> [How to complete this task]
Check each line of the listing for the string "value", count the lines that have it, and answer with that number only.

> [Task material]
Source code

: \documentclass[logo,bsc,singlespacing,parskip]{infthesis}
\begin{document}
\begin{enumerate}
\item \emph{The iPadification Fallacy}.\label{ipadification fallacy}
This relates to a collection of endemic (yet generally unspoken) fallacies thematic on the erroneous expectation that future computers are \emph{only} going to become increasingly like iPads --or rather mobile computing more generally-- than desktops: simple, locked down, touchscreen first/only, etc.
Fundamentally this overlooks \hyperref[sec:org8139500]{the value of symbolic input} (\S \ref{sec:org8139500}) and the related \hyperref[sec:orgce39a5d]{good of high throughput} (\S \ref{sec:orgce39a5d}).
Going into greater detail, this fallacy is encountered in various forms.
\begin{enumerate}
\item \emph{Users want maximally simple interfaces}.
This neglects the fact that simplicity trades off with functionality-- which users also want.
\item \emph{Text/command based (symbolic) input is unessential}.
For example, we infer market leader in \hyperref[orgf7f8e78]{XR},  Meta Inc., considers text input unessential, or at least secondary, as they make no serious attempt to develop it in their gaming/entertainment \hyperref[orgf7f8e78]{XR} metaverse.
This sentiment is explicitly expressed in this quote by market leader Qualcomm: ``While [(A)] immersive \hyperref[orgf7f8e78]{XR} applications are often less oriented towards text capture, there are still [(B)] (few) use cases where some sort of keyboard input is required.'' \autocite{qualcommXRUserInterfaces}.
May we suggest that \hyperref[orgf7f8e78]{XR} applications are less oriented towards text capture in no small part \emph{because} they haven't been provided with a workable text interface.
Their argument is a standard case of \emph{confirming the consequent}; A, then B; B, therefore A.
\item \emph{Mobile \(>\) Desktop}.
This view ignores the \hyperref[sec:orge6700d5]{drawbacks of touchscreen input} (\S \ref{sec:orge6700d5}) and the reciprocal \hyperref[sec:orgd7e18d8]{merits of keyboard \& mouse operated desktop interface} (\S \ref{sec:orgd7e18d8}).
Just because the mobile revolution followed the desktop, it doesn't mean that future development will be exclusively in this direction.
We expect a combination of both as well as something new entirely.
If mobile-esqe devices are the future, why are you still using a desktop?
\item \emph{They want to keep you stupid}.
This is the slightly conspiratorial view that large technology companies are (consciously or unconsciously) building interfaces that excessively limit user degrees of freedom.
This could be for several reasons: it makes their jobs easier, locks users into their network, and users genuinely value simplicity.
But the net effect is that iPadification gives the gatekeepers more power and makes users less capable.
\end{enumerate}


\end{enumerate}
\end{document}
* * *
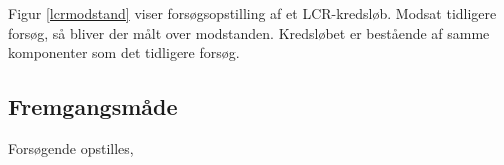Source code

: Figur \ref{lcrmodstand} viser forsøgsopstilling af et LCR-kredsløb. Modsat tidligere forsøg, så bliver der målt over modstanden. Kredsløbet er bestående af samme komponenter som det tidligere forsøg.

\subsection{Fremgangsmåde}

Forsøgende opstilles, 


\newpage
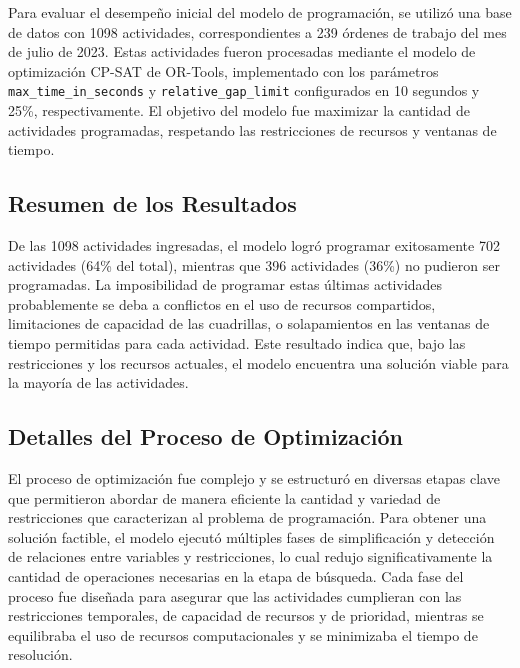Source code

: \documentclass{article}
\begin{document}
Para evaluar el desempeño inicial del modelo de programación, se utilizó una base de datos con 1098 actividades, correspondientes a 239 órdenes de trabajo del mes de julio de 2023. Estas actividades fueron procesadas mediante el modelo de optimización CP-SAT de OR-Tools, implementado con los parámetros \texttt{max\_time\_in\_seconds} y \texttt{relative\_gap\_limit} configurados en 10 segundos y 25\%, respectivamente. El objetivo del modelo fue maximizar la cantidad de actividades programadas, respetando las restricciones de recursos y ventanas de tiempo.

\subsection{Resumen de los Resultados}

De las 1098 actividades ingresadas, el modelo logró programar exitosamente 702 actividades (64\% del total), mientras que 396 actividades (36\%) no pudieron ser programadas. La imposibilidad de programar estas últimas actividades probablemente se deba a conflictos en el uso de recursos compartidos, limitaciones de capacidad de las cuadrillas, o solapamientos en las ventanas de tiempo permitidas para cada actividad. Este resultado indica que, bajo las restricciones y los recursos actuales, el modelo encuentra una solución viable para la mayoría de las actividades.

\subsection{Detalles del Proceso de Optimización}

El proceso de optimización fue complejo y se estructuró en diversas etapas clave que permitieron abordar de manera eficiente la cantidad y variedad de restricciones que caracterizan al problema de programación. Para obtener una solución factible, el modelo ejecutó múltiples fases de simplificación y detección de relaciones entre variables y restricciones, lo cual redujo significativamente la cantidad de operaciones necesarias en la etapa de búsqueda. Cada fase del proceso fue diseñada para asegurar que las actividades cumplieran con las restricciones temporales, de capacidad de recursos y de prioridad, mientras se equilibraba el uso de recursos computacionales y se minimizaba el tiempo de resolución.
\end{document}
---
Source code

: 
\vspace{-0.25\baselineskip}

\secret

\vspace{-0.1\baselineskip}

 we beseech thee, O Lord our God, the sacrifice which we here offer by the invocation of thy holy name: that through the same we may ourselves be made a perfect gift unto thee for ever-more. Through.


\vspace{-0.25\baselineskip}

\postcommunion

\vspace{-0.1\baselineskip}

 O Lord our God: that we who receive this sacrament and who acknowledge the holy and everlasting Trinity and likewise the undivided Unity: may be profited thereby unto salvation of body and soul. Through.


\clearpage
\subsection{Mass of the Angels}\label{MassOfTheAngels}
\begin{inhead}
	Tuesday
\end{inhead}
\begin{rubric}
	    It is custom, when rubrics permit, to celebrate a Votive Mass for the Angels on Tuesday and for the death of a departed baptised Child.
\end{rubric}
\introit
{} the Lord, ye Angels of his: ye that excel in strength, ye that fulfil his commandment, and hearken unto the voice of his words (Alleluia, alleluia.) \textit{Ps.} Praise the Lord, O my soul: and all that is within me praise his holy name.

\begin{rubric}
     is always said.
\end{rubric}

> [Result of this task]
2